Die beiden Bonustracks machen richtig Laune, weil sie bis dato noch nie veröffentlicht wurden. Es handelt sich um eine sehr kompakte Promoversion von "Ostinato" und das im gleichen Jahr entstandene "You'll Know When You Get There", ebenfalls eine Aufnahme zu Promozwecken. Letzteres hat straffere Strukturen als die drei Originalstücke und deshalb wohl seinerzeit keine Berücksichtigung für "Mwandishi" gefunden. Trotzdem passt es stimmungsmäßig hervorragend zu den Aufnahmen - ist vielleicht sogar der zugänglichste der fünf Titel.
"Mwandishi" entpuppt sich dank des furios aufspielenden Mwandishi Sextet - wenig überraschend - als der zweite Klassiker dieser Box.

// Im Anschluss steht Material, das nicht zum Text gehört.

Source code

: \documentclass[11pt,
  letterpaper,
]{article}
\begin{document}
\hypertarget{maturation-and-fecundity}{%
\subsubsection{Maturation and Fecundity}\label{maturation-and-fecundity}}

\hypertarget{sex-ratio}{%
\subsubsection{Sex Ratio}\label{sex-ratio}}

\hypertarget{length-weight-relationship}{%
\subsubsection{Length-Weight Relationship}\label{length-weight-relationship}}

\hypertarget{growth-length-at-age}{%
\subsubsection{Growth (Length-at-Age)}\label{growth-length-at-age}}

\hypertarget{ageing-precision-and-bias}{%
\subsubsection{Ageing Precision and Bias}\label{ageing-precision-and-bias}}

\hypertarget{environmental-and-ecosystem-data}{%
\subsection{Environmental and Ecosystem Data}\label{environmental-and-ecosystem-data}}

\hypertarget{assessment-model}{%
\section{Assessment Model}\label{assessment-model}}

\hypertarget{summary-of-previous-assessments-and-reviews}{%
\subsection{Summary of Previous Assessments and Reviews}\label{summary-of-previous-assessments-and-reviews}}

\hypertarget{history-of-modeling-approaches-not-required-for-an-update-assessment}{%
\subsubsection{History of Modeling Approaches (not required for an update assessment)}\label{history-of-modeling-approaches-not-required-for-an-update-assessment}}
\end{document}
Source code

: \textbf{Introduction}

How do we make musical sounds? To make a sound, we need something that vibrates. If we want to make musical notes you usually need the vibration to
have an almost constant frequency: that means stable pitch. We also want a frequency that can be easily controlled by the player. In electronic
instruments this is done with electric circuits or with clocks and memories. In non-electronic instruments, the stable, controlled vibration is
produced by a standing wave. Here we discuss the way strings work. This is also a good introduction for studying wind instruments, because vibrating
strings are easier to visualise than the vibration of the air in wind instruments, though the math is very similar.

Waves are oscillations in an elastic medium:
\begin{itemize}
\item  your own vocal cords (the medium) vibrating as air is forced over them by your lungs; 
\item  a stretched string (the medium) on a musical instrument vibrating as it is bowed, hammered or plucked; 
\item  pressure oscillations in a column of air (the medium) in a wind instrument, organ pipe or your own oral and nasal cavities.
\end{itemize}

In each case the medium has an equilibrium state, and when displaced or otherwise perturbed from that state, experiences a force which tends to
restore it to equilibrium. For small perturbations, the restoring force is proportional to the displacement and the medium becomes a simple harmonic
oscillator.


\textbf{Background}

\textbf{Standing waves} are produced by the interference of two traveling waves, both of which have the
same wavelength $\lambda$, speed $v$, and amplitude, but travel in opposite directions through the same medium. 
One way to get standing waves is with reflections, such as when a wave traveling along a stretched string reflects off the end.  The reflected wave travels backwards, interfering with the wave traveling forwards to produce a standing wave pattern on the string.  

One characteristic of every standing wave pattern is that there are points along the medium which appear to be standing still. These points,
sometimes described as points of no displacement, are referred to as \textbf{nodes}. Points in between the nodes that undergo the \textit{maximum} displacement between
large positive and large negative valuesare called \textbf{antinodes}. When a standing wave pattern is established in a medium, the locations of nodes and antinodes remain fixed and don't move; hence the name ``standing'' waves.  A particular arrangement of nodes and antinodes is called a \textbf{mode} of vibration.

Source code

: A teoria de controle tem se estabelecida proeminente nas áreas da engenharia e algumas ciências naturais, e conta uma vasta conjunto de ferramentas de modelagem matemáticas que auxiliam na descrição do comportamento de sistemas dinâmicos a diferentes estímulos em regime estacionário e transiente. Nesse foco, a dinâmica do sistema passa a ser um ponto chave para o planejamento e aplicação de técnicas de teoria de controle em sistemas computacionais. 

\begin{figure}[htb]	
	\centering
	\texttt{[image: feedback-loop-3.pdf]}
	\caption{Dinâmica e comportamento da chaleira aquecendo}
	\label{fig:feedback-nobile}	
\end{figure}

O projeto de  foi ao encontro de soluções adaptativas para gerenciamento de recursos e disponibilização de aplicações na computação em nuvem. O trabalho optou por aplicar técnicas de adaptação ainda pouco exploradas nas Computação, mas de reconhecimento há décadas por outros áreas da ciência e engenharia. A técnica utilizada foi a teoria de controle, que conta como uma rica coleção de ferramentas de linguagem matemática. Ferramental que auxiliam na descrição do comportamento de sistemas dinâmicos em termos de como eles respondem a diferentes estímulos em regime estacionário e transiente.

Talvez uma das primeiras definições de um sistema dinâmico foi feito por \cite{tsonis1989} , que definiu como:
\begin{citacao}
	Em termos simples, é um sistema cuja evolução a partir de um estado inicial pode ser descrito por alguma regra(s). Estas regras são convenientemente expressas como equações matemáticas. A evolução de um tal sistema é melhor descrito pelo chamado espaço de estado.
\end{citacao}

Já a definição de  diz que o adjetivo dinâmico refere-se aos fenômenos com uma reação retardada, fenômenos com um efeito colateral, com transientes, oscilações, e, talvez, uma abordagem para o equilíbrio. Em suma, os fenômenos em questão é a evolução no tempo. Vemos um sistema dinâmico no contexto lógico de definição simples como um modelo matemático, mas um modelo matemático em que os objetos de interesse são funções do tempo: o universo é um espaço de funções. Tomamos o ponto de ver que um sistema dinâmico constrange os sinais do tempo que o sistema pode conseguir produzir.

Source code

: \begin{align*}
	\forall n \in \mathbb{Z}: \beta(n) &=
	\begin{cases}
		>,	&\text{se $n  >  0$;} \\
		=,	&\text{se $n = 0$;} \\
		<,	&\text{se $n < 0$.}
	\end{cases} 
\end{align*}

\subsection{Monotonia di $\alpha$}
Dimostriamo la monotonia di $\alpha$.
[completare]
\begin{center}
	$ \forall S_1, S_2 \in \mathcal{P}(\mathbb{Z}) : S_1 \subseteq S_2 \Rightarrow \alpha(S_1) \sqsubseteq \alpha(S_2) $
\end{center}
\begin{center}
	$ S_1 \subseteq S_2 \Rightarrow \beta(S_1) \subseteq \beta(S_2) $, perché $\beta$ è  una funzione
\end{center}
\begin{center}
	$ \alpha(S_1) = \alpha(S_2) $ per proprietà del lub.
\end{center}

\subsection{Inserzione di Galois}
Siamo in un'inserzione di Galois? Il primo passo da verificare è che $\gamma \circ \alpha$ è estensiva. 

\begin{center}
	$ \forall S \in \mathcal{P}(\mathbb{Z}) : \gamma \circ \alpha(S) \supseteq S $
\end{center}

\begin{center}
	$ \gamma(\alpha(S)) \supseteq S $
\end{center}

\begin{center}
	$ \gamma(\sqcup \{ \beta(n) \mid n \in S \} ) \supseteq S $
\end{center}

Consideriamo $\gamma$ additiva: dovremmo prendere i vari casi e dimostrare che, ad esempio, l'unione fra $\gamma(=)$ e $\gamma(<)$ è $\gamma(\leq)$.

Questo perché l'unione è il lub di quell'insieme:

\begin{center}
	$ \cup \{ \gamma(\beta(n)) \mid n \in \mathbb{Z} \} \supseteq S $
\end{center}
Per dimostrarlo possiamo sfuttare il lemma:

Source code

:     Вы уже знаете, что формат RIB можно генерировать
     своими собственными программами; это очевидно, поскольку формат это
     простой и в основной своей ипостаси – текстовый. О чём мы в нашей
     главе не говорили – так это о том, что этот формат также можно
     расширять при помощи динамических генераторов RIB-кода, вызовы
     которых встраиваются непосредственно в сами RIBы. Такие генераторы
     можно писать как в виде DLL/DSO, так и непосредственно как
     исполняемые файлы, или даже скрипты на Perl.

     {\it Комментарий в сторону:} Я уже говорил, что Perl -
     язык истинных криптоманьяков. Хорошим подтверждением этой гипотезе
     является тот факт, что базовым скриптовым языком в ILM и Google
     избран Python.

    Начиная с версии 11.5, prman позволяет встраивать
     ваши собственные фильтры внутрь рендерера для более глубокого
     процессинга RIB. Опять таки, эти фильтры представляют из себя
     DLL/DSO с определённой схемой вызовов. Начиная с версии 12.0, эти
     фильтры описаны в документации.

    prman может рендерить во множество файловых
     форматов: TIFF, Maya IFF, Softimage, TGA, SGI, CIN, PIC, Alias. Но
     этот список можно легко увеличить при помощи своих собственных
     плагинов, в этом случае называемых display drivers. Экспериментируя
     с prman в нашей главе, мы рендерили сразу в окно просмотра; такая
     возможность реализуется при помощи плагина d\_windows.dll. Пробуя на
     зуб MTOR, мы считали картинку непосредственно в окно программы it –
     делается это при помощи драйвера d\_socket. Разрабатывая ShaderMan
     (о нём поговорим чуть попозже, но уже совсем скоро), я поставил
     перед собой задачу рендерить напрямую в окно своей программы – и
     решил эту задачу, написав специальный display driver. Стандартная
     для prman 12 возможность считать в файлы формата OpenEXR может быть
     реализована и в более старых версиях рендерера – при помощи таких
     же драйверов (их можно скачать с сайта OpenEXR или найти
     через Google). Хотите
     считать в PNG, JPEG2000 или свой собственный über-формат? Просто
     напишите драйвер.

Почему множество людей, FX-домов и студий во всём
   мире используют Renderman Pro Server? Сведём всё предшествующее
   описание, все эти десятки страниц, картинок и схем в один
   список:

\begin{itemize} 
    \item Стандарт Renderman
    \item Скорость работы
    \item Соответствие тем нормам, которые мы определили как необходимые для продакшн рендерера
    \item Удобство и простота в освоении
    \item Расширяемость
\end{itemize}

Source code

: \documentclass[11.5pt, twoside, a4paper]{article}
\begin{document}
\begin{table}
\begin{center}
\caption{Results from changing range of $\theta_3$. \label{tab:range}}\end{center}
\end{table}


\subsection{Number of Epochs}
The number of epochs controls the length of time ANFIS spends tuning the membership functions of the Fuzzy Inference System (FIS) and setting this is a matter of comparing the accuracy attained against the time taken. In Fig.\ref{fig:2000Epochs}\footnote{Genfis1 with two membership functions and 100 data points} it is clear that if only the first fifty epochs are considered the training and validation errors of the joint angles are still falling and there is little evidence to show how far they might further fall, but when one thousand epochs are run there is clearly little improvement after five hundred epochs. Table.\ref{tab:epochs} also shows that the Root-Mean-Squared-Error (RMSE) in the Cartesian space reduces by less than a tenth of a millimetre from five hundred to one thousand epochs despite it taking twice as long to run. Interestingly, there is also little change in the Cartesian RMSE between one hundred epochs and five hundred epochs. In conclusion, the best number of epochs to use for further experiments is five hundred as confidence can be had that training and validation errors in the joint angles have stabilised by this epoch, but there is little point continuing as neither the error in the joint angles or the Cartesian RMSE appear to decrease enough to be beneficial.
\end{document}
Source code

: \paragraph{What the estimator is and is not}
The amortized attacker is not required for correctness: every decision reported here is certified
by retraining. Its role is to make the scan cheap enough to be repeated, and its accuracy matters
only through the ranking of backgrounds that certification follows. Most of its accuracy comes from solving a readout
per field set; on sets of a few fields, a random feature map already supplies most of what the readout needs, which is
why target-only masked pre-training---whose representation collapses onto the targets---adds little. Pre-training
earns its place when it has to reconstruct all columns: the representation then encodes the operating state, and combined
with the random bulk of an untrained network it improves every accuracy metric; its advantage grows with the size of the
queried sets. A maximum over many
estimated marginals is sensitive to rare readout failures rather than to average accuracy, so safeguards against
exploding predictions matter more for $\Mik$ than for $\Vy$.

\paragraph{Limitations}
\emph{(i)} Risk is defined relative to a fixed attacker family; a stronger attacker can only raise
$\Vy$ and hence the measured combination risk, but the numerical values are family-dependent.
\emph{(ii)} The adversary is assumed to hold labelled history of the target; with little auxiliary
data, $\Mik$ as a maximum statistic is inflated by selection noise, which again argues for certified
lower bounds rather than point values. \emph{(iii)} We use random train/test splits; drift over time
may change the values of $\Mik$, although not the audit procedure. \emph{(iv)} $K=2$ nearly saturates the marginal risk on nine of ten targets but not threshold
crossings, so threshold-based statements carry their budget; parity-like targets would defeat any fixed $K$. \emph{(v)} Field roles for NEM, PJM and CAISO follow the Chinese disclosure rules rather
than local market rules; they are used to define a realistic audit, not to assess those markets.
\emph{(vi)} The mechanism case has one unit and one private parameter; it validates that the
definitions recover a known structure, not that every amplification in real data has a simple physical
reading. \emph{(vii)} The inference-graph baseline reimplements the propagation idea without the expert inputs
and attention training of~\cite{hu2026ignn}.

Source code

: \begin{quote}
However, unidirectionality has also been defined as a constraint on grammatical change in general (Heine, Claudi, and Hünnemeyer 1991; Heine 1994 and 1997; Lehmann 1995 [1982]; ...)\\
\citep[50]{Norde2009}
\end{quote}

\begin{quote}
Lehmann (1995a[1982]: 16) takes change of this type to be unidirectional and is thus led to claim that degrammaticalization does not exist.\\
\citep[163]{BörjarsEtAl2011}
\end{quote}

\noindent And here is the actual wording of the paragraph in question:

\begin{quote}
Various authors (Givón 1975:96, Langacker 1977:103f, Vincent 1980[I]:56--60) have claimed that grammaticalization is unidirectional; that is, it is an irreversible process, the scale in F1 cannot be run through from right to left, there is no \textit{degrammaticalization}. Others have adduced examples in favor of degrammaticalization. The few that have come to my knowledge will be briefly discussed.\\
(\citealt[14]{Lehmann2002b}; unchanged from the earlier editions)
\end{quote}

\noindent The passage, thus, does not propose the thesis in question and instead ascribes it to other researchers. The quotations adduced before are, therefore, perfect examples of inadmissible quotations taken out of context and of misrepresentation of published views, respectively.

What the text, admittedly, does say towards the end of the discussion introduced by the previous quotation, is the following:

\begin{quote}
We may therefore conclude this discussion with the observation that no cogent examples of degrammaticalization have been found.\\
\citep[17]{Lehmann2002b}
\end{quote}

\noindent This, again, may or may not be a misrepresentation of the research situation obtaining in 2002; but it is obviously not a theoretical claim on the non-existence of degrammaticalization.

Crossings "Crossings" nimmt den Faden von "Mwandishi" bereitwillig auf und spinnt ihn konsequent weiter. Die Strukturen bleiben erneut weit geöffnet, allerdings lässt Herbie Hancock wesentlich dynamischere Rhythmen zu. Jedes Bandmitglied, die Besetzung nahezu identisch mit der von "Fat Albert Rotunda", hat hierbei seinen Beitrag mit Percussion-Instrumenten beigesteuert - selbstredend, dass hier auch wieder mehr 'funkige' Elemente Einzug hielten, allerdings wesentlich 'freier'. Man höre (und spüre) diesbezüglich nur einmal nach, wie der das Album eröffnende "Sleeping Giant" langsam erwacht. Patrick Gleeson steuert hier einige Bassparts mit dem wenige Monate zuvor in den Handel gekommenen Minimoog bei und hinterließ damit, wie auch mit zirpenden Figuren beim freejazzigen "Quasar", einen nachhaltigen Eindruck bei Hancock, der im Folgenden mit Synthesizern aller Art zu experimentieren pflegte. "Crossings" stellt also die Büchse der Pandora dar: Die elektronischen Einflüsse bestimmten daraufhin maßgeblich des Meisters Arbeiten - nicht unbedingt zu jedermanns Entzücken.
Persönlich bin ich bezüglich "Crossings" eher zwiegespalten - bei aller kompositorischer Genialität: Mellotronparts, wie in "Water Tortures", brauche ich nicht zwingend für musikalischen Hochgenuss im Jazz. Ein Fender Rhodes (mehr war es in "Mwandishi" nicht!) reicht mir da völlig aus... Dessen ungeachtet ist "Crossings" natürlich keinesfalls 'das hässliche Entlein' unter diesen drei Platten - im Gegenteil.
Abgerundet werden diese Aufnahmen mit zwei Singles als Boni: den Titelsong, bereits deutlich auf die Funk- und Soul-Charts fixiert, und ein ganz vorzügliches Exzerpt von "Water Trouble". Wahnsinn, wie man vierzehn Minuten auf ganze drei (und damit auf das Wesentliche) 'eindampfen' kann.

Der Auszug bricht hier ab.